The Association of Fundraising Professionals presented R. Scott Barber, Caesars Mid-South regional president, and Valerie Morris, Caesars Mid-South regional vice president of communications, community affairs, and convention services, with the Partners in Philanthropy award at the annual National Philanthropy Day Crystal Awards luncheon Nov. 29.
The American Cancer Society, who recently celebrated the one-year anniversary of the grand opening of the American Cancer Society Harrah’s Hope Lodge, nominated Caesars. Letters of recommendation came from the Ronald McDonald House, the Mid-South Food Bank, Friends for Life, and the Arthritis Foundation. Caesars Foundation donated $2 million for Hope Lodge and Caesars Mid-South employees volunteer there each month.

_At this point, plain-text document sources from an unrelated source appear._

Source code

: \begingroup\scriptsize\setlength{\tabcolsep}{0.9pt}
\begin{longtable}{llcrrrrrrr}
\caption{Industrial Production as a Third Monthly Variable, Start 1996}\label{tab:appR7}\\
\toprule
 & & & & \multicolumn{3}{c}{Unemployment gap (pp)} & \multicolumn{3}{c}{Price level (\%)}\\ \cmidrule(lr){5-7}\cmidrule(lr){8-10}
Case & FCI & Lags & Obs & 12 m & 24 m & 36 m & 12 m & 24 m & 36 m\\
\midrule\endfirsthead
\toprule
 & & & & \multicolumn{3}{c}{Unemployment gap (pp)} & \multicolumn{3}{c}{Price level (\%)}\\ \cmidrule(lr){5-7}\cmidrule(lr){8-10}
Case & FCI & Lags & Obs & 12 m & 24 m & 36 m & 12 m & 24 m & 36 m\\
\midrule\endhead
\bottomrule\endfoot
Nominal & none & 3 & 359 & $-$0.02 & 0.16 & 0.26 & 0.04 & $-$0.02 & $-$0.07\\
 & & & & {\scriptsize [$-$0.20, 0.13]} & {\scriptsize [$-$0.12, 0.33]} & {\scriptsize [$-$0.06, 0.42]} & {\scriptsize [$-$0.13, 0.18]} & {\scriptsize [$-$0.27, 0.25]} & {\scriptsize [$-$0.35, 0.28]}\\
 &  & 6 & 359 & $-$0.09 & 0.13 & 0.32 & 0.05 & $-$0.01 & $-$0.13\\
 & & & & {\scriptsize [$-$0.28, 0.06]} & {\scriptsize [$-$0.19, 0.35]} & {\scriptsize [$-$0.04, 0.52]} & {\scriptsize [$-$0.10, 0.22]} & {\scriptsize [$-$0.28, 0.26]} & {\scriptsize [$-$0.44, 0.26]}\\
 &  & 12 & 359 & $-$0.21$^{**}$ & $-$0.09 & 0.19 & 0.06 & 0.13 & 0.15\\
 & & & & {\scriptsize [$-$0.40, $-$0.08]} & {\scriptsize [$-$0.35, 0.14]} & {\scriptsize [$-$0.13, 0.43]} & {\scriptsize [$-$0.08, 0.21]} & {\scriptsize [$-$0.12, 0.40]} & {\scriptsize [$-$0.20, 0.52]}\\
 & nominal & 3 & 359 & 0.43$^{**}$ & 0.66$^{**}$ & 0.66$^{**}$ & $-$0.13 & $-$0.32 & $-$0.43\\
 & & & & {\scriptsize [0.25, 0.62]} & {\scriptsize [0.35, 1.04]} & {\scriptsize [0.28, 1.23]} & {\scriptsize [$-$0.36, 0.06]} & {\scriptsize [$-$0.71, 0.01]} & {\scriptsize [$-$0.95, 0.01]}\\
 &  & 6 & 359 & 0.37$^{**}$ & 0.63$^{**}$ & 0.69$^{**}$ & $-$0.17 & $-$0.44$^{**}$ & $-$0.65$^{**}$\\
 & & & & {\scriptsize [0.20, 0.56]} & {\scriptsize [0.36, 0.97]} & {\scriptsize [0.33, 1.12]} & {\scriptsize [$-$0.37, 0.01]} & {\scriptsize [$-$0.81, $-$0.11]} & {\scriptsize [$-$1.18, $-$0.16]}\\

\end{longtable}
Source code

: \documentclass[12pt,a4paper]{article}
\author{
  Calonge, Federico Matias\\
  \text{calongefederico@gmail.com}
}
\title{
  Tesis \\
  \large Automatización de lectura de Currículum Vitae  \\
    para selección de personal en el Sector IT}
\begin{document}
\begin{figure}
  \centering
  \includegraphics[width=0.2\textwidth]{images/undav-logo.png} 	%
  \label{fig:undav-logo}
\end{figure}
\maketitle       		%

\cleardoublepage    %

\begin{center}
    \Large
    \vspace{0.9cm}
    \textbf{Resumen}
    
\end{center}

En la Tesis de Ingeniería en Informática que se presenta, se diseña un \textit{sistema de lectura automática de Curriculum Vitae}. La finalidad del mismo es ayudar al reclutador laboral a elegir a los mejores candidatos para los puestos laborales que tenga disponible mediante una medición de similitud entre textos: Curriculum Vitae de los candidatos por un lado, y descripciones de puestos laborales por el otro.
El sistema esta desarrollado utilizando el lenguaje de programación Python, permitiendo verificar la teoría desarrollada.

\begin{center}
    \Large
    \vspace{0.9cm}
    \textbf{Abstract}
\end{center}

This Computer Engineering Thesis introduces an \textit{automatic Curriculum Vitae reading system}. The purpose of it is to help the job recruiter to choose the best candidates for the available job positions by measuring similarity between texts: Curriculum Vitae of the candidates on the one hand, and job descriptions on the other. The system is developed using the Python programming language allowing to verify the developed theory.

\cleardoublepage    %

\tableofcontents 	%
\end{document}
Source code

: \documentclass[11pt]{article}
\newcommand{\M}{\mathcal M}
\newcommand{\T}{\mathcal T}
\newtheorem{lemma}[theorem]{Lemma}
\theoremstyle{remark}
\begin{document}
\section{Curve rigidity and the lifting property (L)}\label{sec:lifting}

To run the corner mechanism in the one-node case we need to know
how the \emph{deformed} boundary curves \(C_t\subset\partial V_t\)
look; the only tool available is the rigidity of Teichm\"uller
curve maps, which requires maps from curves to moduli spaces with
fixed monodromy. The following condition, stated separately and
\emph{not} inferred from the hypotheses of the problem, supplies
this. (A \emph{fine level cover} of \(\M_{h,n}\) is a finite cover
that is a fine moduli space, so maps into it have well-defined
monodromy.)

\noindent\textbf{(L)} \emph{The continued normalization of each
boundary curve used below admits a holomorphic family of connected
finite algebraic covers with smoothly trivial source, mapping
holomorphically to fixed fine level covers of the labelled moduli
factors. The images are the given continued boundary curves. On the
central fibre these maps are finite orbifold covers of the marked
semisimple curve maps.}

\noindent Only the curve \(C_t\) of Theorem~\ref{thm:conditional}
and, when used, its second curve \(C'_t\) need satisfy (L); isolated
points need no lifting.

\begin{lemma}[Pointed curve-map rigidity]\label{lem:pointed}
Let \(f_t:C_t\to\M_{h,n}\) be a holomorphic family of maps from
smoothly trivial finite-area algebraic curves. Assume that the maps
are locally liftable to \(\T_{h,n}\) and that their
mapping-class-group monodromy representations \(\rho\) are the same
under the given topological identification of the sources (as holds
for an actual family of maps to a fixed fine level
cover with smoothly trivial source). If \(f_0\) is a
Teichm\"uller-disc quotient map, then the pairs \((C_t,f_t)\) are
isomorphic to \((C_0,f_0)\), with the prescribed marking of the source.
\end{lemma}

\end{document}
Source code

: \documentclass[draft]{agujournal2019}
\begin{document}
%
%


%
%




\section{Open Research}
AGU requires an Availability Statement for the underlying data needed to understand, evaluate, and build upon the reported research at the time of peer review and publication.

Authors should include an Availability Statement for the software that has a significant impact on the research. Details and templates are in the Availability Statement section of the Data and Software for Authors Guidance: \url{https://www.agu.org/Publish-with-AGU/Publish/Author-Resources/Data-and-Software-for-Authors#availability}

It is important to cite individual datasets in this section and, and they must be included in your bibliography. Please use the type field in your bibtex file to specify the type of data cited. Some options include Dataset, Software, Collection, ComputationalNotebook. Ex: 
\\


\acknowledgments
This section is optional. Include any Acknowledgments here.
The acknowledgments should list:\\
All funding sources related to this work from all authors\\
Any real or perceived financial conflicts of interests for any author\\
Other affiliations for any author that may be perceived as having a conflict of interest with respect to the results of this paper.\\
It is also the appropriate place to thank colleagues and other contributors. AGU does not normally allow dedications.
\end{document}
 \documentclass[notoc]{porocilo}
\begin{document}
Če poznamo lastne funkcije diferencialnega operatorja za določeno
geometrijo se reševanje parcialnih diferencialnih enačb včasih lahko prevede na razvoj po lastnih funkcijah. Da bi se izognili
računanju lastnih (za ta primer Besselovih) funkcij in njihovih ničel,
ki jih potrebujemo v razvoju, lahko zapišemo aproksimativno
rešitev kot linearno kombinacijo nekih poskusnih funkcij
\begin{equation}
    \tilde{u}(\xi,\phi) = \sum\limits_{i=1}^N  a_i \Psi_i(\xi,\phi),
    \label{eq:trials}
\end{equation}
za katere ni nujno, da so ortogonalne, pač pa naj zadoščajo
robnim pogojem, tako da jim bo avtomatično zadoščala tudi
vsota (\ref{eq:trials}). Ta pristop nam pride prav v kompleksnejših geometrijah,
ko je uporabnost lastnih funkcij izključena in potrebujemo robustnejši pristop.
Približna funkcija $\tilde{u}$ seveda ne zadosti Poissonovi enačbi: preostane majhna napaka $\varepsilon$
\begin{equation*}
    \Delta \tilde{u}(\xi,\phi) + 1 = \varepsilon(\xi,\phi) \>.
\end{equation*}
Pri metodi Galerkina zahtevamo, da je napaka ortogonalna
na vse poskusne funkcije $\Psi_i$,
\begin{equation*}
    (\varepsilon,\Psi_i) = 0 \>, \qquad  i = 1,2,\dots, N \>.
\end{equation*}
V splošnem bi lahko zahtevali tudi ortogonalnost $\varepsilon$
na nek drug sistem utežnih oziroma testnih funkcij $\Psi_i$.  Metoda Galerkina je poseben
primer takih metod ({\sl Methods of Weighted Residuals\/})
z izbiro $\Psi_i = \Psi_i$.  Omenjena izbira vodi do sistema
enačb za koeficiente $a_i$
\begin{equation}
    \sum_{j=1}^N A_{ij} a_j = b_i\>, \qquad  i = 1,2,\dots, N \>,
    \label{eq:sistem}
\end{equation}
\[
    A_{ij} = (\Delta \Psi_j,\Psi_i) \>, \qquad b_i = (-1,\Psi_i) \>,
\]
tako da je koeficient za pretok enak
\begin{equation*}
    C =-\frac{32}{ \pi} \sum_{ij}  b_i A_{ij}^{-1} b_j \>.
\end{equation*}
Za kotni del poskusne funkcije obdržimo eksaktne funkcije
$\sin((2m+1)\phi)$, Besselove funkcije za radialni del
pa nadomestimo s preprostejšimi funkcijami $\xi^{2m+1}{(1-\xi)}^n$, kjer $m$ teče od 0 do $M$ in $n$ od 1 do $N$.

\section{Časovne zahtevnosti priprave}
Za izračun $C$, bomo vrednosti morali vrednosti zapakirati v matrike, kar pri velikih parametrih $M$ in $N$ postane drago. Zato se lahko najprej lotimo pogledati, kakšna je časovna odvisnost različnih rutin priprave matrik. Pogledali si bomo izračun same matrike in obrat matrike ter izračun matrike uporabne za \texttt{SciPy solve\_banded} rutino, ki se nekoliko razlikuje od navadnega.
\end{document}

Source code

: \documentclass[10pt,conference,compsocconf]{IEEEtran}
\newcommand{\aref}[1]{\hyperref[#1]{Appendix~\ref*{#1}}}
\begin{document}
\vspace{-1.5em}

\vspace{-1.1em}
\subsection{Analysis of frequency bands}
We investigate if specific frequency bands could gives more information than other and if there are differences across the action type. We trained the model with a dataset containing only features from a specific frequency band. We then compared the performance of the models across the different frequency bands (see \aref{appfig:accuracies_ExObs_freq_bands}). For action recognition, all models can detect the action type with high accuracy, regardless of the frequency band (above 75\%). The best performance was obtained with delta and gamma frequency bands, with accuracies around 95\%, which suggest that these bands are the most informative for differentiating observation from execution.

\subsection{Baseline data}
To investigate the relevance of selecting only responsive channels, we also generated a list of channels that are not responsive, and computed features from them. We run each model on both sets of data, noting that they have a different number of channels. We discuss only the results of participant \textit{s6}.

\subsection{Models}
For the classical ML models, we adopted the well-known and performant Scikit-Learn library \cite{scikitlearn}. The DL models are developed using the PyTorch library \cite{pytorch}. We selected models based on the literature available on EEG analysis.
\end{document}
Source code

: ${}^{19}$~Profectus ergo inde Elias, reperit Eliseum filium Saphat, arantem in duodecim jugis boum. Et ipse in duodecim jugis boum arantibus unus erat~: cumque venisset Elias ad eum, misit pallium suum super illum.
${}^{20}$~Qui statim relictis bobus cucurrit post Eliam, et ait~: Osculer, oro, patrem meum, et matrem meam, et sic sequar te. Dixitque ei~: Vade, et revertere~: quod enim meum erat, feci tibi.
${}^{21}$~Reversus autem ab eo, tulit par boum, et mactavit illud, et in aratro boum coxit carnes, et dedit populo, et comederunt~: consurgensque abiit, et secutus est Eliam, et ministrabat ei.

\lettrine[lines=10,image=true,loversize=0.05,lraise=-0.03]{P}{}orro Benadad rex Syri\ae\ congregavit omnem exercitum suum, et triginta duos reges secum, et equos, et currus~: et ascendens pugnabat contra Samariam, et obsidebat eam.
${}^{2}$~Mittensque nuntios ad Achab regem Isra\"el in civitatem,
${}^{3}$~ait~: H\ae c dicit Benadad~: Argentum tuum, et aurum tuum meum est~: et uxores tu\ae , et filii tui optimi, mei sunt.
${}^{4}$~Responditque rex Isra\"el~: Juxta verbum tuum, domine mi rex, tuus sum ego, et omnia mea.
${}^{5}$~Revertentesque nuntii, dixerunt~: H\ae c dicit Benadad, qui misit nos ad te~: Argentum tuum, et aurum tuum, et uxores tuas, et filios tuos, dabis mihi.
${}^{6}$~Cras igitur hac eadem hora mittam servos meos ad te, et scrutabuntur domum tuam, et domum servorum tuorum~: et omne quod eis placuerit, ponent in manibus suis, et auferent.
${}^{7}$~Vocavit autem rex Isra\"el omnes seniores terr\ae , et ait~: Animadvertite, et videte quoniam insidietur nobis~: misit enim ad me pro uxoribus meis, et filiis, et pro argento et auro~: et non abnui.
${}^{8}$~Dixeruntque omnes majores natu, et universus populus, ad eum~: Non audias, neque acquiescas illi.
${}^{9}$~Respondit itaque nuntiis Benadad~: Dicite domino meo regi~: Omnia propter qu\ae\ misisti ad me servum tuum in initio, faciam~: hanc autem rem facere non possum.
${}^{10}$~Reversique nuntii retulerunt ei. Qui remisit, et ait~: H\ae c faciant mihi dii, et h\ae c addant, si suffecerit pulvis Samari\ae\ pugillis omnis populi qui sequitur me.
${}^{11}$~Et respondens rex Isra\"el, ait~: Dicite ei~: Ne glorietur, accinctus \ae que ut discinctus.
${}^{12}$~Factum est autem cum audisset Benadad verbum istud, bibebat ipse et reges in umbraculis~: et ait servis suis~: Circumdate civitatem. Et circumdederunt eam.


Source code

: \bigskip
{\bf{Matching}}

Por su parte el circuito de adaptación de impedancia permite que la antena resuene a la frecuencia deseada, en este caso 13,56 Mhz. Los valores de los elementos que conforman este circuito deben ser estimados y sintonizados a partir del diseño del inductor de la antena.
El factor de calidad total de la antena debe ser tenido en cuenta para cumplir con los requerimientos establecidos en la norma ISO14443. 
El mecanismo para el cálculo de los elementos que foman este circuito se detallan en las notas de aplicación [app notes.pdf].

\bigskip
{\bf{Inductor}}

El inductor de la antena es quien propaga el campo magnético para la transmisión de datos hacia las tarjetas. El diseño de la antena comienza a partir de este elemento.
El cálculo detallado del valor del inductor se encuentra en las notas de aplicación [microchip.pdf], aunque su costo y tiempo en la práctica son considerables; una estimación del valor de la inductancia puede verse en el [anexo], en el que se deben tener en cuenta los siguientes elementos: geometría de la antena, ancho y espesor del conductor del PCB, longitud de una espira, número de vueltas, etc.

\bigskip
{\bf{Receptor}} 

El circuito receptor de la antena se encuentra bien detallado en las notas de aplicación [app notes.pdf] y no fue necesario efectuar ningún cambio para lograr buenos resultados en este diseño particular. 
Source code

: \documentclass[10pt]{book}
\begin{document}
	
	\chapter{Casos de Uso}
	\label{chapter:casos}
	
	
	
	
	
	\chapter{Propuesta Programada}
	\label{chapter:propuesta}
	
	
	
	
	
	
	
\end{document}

The Partners in Philanthropy award has only been awarded two other times since the Memphis chapter of the Association of Fundraising Professionals was founded in 1985. Previous recipients are FedEx Corp. in 1990 and Memphis Light, Gas and Water Division in 1999.
– Taylor Shoptaw
2007-10 Home Sales Figures to be Revised Down
National U.S. home sales figures will be lowered dating back to 2007 after the private trade group that collects the figures said the numbers were too high.
The National Association of Realtors says it will release the downward revisions for previously occupied homes on Dec. 21.
Among the reasons for the inflated figures: changes in the way the Census Bureau data collects data, population shifts and some sales being counted twice. Last year’s total sales figure of 4.9 million was the worst in 13 years.
CoreLogic, a private real-estate data firm in Santa Ana, Calif., first raised doubts about the annual numbers earlier this year.
The changing numbers could impact how economists view data from the trade group. It could also affect companies who use the figures for hiring and expansion plans.